About this exercise
Whenever a line in the entries below contains the string "créature", copy that line.

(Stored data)
····················
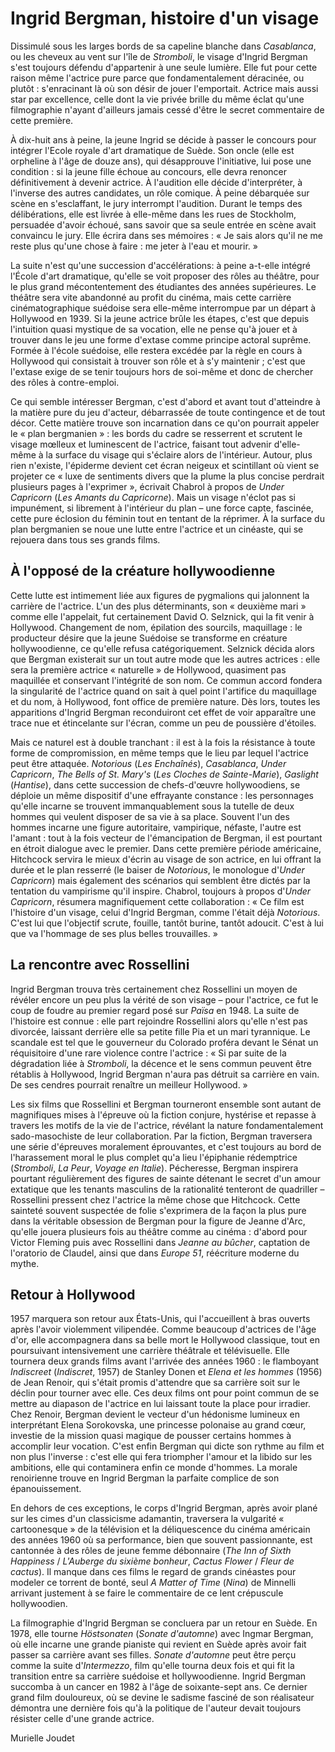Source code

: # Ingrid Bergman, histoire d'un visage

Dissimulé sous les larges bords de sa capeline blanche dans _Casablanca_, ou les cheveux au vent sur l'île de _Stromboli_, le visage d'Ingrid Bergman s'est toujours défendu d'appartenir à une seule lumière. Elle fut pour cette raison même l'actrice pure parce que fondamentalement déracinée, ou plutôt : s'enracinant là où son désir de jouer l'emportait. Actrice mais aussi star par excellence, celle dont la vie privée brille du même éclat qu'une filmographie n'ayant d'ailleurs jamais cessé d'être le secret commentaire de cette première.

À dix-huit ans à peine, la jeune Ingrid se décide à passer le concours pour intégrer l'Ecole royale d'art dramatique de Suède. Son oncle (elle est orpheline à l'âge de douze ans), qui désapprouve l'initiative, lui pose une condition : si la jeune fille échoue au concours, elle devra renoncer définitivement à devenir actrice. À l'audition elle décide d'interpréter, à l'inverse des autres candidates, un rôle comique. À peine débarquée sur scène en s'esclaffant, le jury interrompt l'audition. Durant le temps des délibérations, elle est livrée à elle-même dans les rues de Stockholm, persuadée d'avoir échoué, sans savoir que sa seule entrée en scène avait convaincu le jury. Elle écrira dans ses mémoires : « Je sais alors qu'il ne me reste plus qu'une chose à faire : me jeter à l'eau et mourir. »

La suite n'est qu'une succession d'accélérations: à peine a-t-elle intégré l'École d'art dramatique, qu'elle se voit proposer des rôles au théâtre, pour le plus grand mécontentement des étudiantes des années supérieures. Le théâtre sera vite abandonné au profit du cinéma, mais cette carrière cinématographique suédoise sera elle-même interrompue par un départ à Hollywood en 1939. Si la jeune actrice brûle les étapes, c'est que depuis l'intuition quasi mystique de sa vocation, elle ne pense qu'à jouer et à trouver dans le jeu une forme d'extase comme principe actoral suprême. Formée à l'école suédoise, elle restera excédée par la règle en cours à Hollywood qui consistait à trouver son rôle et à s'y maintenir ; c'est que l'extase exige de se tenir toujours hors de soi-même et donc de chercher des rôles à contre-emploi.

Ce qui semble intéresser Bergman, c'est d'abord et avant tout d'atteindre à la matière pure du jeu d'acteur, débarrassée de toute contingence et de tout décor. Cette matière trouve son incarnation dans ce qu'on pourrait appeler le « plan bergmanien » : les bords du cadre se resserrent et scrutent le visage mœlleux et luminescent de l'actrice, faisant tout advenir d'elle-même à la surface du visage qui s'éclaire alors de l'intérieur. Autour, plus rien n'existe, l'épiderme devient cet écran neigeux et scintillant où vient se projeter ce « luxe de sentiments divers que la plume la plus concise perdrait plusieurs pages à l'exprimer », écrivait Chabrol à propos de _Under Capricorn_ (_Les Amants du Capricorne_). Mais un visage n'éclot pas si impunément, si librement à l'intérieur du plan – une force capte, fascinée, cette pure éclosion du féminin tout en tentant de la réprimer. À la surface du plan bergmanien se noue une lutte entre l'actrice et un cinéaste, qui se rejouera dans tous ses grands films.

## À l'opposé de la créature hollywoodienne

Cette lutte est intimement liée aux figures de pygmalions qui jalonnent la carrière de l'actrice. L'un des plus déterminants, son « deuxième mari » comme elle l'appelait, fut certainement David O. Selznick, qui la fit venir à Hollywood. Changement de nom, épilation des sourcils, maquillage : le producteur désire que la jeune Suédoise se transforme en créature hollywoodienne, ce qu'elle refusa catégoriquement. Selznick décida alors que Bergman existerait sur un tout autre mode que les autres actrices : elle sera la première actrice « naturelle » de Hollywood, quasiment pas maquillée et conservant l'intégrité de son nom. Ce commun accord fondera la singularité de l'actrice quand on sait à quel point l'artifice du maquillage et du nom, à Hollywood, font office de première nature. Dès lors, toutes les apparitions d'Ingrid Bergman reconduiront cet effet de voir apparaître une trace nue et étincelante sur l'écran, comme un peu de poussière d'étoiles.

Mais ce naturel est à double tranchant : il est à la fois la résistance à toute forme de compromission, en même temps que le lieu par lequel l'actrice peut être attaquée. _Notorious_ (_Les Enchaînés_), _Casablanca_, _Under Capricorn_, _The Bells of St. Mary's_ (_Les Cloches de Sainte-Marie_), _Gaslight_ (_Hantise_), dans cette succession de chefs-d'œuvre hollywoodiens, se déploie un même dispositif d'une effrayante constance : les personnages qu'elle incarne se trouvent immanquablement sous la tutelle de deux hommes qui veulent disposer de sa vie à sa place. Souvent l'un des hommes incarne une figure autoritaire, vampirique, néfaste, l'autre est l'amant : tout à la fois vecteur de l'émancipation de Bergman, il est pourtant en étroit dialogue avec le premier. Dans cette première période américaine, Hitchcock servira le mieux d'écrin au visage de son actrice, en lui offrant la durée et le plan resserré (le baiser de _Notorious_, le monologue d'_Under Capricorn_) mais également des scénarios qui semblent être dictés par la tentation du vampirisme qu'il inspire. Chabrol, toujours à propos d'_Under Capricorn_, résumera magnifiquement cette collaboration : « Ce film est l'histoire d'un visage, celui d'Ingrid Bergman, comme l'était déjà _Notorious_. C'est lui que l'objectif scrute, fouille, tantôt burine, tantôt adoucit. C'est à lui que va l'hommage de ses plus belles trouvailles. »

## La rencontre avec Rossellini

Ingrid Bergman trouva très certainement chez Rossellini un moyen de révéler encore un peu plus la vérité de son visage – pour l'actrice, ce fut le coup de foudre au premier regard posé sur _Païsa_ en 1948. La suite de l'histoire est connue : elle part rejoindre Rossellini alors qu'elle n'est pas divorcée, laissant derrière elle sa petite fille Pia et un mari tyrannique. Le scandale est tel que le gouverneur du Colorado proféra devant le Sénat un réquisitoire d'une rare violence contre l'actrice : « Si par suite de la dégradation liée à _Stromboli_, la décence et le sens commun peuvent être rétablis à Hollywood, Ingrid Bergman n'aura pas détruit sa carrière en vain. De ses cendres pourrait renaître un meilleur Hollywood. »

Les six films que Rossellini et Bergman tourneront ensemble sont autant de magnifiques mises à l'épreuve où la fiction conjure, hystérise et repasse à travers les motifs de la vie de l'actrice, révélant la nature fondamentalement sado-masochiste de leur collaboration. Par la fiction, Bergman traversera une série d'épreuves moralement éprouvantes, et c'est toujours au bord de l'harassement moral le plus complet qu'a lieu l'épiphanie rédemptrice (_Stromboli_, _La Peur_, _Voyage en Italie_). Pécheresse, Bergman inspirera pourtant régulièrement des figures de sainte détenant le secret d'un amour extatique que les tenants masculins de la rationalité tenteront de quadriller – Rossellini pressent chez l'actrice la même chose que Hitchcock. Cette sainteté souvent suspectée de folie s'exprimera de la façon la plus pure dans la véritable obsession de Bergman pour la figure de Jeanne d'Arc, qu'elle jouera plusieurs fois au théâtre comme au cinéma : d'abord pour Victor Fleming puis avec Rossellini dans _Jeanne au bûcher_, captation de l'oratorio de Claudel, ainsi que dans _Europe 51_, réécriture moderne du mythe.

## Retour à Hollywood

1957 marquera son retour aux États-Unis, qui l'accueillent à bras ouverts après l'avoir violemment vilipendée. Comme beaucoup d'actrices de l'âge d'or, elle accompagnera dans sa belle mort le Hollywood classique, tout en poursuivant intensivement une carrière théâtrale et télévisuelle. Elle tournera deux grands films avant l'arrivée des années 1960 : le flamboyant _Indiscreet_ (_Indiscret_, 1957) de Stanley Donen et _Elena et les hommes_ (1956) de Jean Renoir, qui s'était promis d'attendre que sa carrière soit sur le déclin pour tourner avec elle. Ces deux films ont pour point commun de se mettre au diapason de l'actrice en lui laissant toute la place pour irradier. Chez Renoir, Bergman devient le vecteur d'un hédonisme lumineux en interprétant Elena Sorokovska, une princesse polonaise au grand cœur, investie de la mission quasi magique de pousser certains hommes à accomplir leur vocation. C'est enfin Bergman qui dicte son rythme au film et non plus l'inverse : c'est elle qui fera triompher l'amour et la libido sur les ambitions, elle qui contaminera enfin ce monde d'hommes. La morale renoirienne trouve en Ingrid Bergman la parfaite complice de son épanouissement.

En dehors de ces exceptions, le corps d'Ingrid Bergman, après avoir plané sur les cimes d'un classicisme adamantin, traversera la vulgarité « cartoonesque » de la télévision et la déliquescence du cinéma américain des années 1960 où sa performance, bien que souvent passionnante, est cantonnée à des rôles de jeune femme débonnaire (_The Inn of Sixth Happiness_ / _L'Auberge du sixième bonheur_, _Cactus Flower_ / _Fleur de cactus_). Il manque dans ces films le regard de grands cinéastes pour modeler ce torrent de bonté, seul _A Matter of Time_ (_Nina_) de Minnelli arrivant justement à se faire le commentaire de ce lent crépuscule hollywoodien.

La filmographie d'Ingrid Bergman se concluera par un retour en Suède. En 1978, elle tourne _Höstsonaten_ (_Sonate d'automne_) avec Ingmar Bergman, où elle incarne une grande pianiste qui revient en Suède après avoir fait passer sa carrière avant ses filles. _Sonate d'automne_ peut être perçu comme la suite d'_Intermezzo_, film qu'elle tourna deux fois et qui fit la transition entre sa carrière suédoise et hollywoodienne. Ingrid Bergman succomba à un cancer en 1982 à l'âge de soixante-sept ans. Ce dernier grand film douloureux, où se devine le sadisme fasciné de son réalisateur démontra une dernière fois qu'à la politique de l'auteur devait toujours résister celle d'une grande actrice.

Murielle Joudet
····················
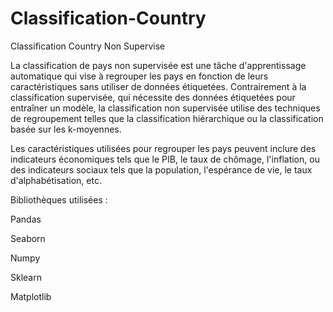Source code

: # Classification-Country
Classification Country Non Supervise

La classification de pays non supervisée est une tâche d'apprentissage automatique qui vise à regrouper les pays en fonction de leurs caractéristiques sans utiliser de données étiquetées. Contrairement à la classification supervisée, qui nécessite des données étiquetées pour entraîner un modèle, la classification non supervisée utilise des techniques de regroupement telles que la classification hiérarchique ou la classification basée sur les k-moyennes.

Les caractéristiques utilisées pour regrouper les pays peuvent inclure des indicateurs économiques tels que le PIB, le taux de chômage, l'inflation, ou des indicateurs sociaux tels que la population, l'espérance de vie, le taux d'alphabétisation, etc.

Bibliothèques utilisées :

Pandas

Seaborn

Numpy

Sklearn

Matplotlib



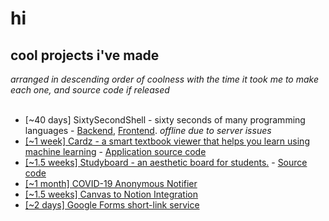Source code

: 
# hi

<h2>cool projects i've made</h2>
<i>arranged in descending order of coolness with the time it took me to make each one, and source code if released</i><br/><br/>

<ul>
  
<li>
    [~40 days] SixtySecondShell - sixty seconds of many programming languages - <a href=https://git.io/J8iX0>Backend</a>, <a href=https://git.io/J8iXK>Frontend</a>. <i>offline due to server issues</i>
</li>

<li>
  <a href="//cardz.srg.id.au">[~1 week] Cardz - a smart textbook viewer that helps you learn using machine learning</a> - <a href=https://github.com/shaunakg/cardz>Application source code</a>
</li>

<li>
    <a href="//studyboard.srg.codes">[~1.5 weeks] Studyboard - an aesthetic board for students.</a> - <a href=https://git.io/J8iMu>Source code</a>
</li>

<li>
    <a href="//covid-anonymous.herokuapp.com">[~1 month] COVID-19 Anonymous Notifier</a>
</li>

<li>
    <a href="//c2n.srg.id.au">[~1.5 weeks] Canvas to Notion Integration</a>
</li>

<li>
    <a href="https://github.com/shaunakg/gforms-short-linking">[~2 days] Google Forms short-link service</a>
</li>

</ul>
····················
Result for this task
## À l'opposé de la créature hollywoodienne
Cette lutte est intimement liée aux figures de pygmalions qui jalonnent la carrière de l'actrice. L'un des plus déterminants, son « deuxième mari » comme elle l'appelait, fut certainement David O. Selznick, qui la fit venir à Hollywood. Changement de nom, épilation des sourcils, maquillage : le producteur désire que la jeune Suédoise se transforme en créature hollywoodienne, ce qu'elle refusa catégoriquement. Selznick décida alors que Bergman existerait sur un tout autre mode que les autres actrices : elle sera la première actrice « naturelle » de Hollywood, quasiment pas maquillée et conservant l'intégrité de son nom. Ce commun accord fondera la singularité de l'actrice quand on sait à quel point l'artifice du maquillage et du nom, à Hollywood, font office de première nature. Dès lors, toutes les apparitions d'Ingrid Bergman reconduiront cet effet de voir apparaître une trace nue et étincelante sur l'écran, comme un peu de poussière d'étoiles.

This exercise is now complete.